原文刊登日期:2021年6月22日
The Supreme Court ruled Monday unanimously that the NCAA may not prohibit student-athletes from receiving benefits related to their educations, such as laptops or paid internships, on the grounds that such compensation would poison the spirit of allegedly amateur college athletics. The decision opens the way for a long-overdue reckoning. The NCAA, a college sports monopoly, and the universities party to it have made enormous amounts of money on the backs of unpaid players. Now the court has properly called the legality of the whole exploitative operation into question.
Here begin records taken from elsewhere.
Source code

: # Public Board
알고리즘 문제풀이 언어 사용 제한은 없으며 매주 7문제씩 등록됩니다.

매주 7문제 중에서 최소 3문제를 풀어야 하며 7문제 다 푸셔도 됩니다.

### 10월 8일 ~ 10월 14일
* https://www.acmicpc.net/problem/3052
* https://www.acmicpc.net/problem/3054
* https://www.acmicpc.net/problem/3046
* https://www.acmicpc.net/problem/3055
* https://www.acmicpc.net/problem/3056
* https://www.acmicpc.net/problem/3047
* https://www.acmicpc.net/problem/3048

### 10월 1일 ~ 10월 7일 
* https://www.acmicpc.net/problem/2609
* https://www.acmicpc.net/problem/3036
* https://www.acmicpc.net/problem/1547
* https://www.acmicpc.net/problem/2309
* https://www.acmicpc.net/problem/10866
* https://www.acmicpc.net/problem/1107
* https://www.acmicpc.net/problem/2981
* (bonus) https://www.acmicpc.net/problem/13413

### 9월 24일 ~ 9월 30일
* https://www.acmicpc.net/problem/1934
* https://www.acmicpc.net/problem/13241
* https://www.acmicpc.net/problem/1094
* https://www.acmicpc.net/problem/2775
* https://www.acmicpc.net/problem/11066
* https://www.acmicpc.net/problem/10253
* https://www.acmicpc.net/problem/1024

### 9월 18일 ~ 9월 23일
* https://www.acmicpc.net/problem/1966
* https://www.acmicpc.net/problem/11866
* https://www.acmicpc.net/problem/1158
It is past time the athletes get what they deserve.
美国最高法院周一一致裁定,NCAA不得以毒害所谓的大学业余体育运动的精神为理由,禁止学生运动员获得与其教育相关的福利,如笔记本电脑或带薪实习。该决定为姗姗来迟的清算铺平了道路。NCAA,一个大学体育垄断组织,以及加入它的各个大学,通过雇佣无薪球员赚取了大量的金钱。现在法院实际上对整个剥削行为的合法性提出了质疑。运动员们早就该得到他们应得的了。
Writing for the court, Justice Neil M. Gorsuch stressed that the court did not consider whether it is legal for the NCAA to deny other forms of compensation — such as direct pay — to the athletes who sustain the billion-dollar college sports business. Justice Brett M. Kavanaugh wrote a concurring opinion “to underscore that the NCAA’s remaining compensation rules also raise serious questions under the antitrust laws.” Pointing out that the NCAA is undoubtedly a monopoly and incontestably holds its athletes’ compensation below market rates, he argued that the organization has no special exemption from antitrust rules.
大法官尼尔·m·戈萨奇在为最高法院撰写意见书时强调,最高法院没有考虑NCAA拒绝向支撑数十亿美元大学体育产业的运动员提供其他形式的补偿——比如直接支付报酬——是否合法。大法官布雷特·m·卡瓦诺写了一份并存意见,“强调根据反垄断法,NCAA其他的薪酬规定也有严重问题。”他指出,NCAA无疑是一个垄断机构,其运动员的薪酬低于市场水平,这是无可争议的。NCAA在反垄断规则中没有特别的豁免。
Paying players would make the situation fairer. No longer would coaches take seven figure salaries while even star players worry about whether their families have enough to live. No longer would universities and the NCAA rake in billions in endorsement deals, television rights and ticket sales while the talented individuals who provide the show get practically nothing. And no longer would schools do so on the pretext that they are compensating so many of these young people with a valuable education, a prevalent fiction that intense athletics schedules and worthless curriculums designed for athletes so often render impossible.
付钱给球员会让情况更公平。不再会有教练拿七位数的薪水,而即使是明星球员也在担心他们的家庭是否有足够的生活费。不再有大学和NCAA在代言交易、电视转播权和门票销售上捞到数十亿美元,而那些提供比赛的天才球员却一无所获。学校不再以给这么多年轻人提供有价值的教育为借口,这是一种普遍的谎言,激烈的体育日程安排,以及为运动员设计的毫无价值的课程,往往使所谓的教育成为不可能。
Yet paying players would only ameliorate the effects of, rather than solve, the underlying problem. Alleged institutions of higher learning would still be involved in a major entertainment business that scandal after scandal has proved to be incompatible with their mission to educate and enlighten. Recruiting malfeasance and other bad behavior would still occur and might find new channels. Many other thorny issues would remain, such as whether student-athletes should really be considered students at all, whether they should have the right to unionize and other questions involving their status as quasi-employees of their schools. Congress would likely need to get involved to manage the NCAA’s monopoly.
然而,付钱给球员只能改善而不是解决潜在问题。被指控的高等院校仍将参与这种大型娱乐产业,一桩又一桩丑闻证明,这与他们的教育和启蒙使命不符。招生作弊和其他不良行为仍会发生,并可能找到新的作弊渠道。许多其他棘手的问题仍然存在,例如学生运动员是否真的应该被视为学生,他们是否有权利成立工会,以及其他涉及到他们作为学校准雇员的地位的问题。国会可能需要参与管理NCAA的垄断。